Abstract

Hypomyelination and atrophy of basal ganglia and cerebellum (H-ABC) is a rare leukodystrophy associated with causal variants in {beta}-tubulin 4A (TUBB4A). The recurring variant p.Asp249Asn (D249N) presents in infancy with dystonia, communication deficits, and loss of ambulation during the first decade of life. In this study, we characterized a genetic murine series (Tubb4aKO/KO, Tubb4aD249N/+, Tubb4aD249N/KO, and Tubb4aD249N/D249N) to demonstrate that disease severity correlates with the expression of mutant Tubb4a and relative preservation of WT tubulin. To further evaluate the translational potential of Tubb4a suppression as a therapy in H-ABC, we identified a well-tolerated Tubb4a-targeted antisense oligonucleotide (ASO) candidate that selectively reduces Tubb4a. Notably, single intracerebroventricular (i.c.v.) administration of ASO in postnatal Tubb4aD249N/KO mice drastically extends its lifespan, improves motor phenotypes, and reduces seizures.

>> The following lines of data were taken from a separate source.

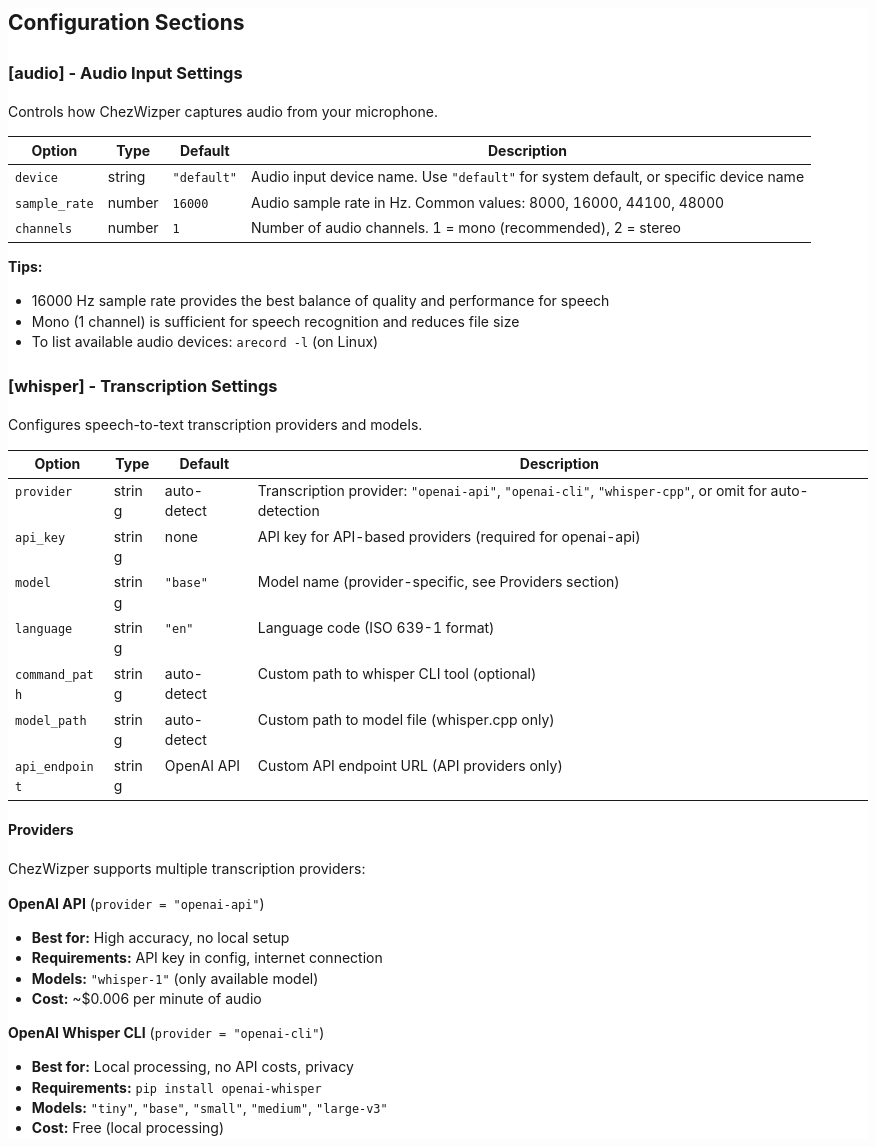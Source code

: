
 ```toml
```

## Configuration Sections

### [audio] - Audio Input Settings

Controls how ChezWizper captures audio from your microphone.

| Option | Type | Default | Description |
|--------|------|---------|-------------|
| `device` | string | `"default"` | Audio input device name. Use `"default"` for system default, or specific device name |
| `sample_rate` | number | `16000` | Audio sample rate in Hz. Common values: 8000, 16000, 44100, 48000 |
| `channels` | number | `1` | Number of audio channels. 1 = mono (recommended), 2 = stereo |

**Tips:**
- 16000 Hz sample rate provides the best balance of quality and performance for speech
- Mono (1 channel) is sufficient for speech recognition and reduces file size
- To list available audio devices: `arecord -l` (on Linux)

### [whisper] - Transcription Settings

Configures speech-to-text transcription providers and models.

| Option | Type | Default | Description |
|--------|------|---------|-------------|
| `provider` | string | auto-detect | Transcription provider: `"openai-api"`, `"openai-cli"`, `"whisper-cpp"`, or omit for auto-detection |
| `api_key` | string | none | API key for API-based providers (required for openai-api) |
| `model` | string | `"base"` | Model name (provider-specific, see Providers section) |
| `language` | string | `"en"` | Language code (ISO 639-1 format) |
| `command_path` | string | auto-detect | Custom path to whisper CLI tool (optional) |
| `model_path` | string | auto-detect | Custom path to model file (whisper.cpp only) |
| `api_endpoint` | string | OpenAI API | Custom API endpoint URL (API providers only) |

#### Providers

ChezWizper supports multiple transcription providers:

**OpenAI API** (`provider = "openai-api"`)
- **Best for:** High accuracy, no local setup
- **Requirements:** API key in config, internet connection  
- **Models:** `"whisper-1"` (only available model)
- **Cost:** ~$0.006 per minute of audio

**OpenAI Whisper CLI** (`provider = "openai-cli"`)
- **Best for:** Local processing, no API costs, privacy
- **Requirements:** `pip install openai-whisper`
- **Models:** `"tiny"`, `"base"`, `"small"`, `"medium"`, `"large-v3"`
- **Cost:** Free (local processing)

Neuropathologically, treating ASO Tubb4aD249N/KO mice prevents myelin and oligodendrocyte loss and recovers visual evoked potential latencies in vivo. Furthermore, the microtubule function of Mbp mRNA transport from oligodendrocyte (OL) soma to myelin sheath is retained. A major limitation we noted is that ASOs fail to target cerebellar granule neurons even with multiple routes of administration in the brain. This is the first preclinical proof-of-concept for Tubb4a suppression via ASO as a disease-modifying therapy for H-ABC.